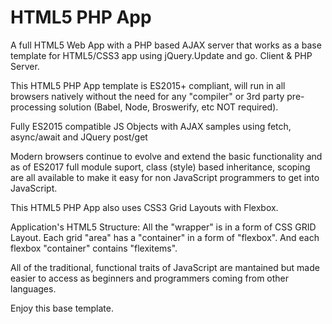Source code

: # HTML5 PHP App
A full HTML5 Web App with a PHP based AJAX server that works as a 
base template for HTML5/CSS3 app using jQuery.Update and go. Client & PHP Server.

This HTML5 PHP App template is ES2015+ compliant, will run in all browsers natively without the need for any "compiler" or 3rd party pre-processing solution (Babel, Node, Broswerify, etc NOT required).

Fully ES2015 compatible JS Objects with AJAX samples using fetch, async/await and JQuery post/get

Modern browsers continue to evolve and extend the basic functionality and as of ES2017 full module suport, class (style) based inheritance, scoping are all available to make it easy for non JavaScript programmers to get into JavaScript.

This HTML5 PHP App also uses CSS3 Grid Layouts with Flexbox.

Application's HTML5 Structure: All the "wrapper" is in a form of CSS GRID Layout. Each grid "area" has a "container" in a form of "flexbox". And each flexbox "container" contains "flexitems".

All of the traditional, functional traits of JavaScript are mantained but made easier to access as beginners and programmers coming from other languages.

Enjoy this base template.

- - -

**EXERCISE**. There is a line with "Fully ES2015 compatible" and a line with "Modern browsers continue" above. Copy exactly those two lines and all lines between them, with nothing else.

**SOLUTION FOR THIS PROBLEM**.
Fully ES2015 compatible JS Objects with AJAX samples using fetch, async/await and JQuery post/get

Modern browsers continue to evolve and extend the basic functionality and as of ES2017 full module suport, class (style) based inheritance, scoping are all available to make it easy for non JavaScript programmers to get into JavaScript.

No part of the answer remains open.